··· Exercise input

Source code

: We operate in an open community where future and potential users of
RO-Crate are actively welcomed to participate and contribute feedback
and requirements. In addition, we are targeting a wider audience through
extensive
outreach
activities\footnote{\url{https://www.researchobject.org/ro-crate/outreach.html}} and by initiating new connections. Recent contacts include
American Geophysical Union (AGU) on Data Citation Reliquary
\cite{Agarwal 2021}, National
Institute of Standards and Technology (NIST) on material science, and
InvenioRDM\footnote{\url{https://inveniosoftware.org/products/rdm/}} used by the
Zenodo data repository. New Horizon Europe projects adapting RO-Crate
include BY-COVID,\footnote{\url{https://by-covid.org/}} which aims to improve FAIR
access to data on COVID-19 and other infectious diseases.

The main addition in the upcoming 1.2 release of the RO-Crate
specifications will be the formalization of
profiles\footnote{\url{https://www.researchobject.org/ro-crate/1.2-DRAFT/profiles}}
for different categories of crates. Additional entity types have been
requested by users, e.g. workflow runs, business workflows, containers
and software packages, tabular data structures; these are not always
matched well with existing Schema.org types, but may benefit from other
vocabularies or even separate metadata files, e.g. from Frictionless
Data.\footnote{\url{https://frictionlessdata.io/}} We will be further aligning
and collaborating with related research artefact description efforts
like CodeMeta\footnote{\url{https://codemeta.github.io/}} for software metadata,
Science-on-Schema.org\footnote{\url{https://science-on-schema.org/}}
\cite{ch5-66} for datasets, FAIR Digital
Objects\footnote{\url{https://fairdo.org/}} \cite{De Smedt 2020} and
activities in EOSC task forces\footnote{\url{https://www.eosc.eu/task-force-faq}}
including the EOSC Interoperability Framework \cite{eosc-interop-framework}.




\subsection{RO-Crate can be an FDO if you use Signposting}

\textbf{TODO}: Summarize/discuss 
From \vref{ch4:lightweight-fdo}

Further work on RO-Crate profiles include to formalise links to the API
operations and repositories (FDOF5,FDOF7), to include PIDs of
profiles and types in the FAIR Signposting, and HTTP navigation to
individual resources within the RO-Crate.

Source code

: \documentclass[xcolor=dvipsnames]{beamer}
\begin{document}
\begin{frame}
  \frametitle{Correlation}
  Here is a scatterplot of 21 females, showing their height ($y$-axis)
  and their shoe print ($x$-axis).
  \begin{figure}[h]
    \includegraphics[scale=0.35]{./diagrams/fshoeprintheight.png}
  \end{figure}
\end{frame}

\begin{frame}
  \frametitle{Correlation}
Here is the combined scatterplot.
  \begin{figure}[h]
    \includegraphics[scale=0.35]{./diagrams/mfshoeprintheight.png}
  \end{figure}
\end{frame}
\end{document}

······

What the task asks: Reproduce each of the entries exactly, omitting none.

Task solution:
Source code

: We operate in an open community where future and potential users of
RO-Crate are actively welcomed to participate and contribute feedback
and requirements. In addition, we are targeting a wider audience through
extensive
outreach
activities\footnote{\url{https://www.researchobject.org/ro-crate/outreach.html}} and by initiating new connections. Recent contacts include
American Geophysical Union (AGU) on Data Citation Reliquary
\cite{Agarwal 2021}, National
Institute of Standards and Technology (NIST) on material science, and
InvenioRDM\footnote{\url{https://inveniosoftware.org/products/rdm/}} used by the
Zenodo data repository. New Horizon Europe projects adapting RO-Crate
include BY-COVID,\footnote{\url{https://by-covid.org/}} which aims to improve FAIR
access to data on COVID-19 and other infectious diseases.

The main addition in the upcoming 1.2 release of the RO-Crate
specifications will be the formalization of
profiles\footnote{\url{https://www.researchobject.org/ro-crate/1.2-DRAFT/profiles}}
for different categories of crates. Additional entity types have been
requested by users, e.g. workflow runs, business workflows, containers
and software packages, tabular data structures; these are not always
matched well with existing Schema.org types, but may benefit from other
vocabularies or even separate metadata files, e.g. from Frictionless
Data.\footnote{\url{https://frictionlessdata.io/}} We will be further aligning
and collaborating with related research artefact description efforts
like CodeMeta\footnote{\url{https://codemeta.github.io/}} for software metadata,
Science-on-Schema.org\footnote{\url{https://science-on-schema.org/}}
\cite{ch5-66} for datasets, FAIR Digital
Objects\footnote{\url{https://fairdo.org/}} \cite{De Smedt 2020} and
activities in EOSC task forces\footnote{\url{https://www.eosc.eu/task-force-faq}}
including the EOSC Interoperability Framework \cite{eosc-interop-framework}.




\subsection{RO-Crate can be an FDO if you use Signposting}

\textbf{TODO}: Summarize/discuss 
From \vref{ch4:lightweight-fdo}

Further work on RO-Crate profiles include to formalise links to the API
operations and repositories (FDOF5,FDOF7), to include PIDs of
profiles and types in the FAIR Signposting, and HTTP navigation to
individual resources within the RO-Crate.

Source code

: \documentclass[xcolor=dvipsnames]{beamer}
\begin{document}
\begin{frame}
  \frametitle{Correlation}
  Here is a scatterplot of 21 females, showing their height ($y$-axis)
  and their shoe print ($x$-axis).
  \begin{figure}[h]
    \includegraphics[scale=0.35]{./diagrams/fshoeprintheight.png}
  \end{figure}
\end{frame}

\begin{frame}
  \frametitle{Correlation}
Here is the combined scatterplot.
  \begin{figure}[h]
    \includegraphics[scale=0.35]{./diagrams/mfshoeprintheight.png}
  \end{figure}
\end{frame}
\end{document}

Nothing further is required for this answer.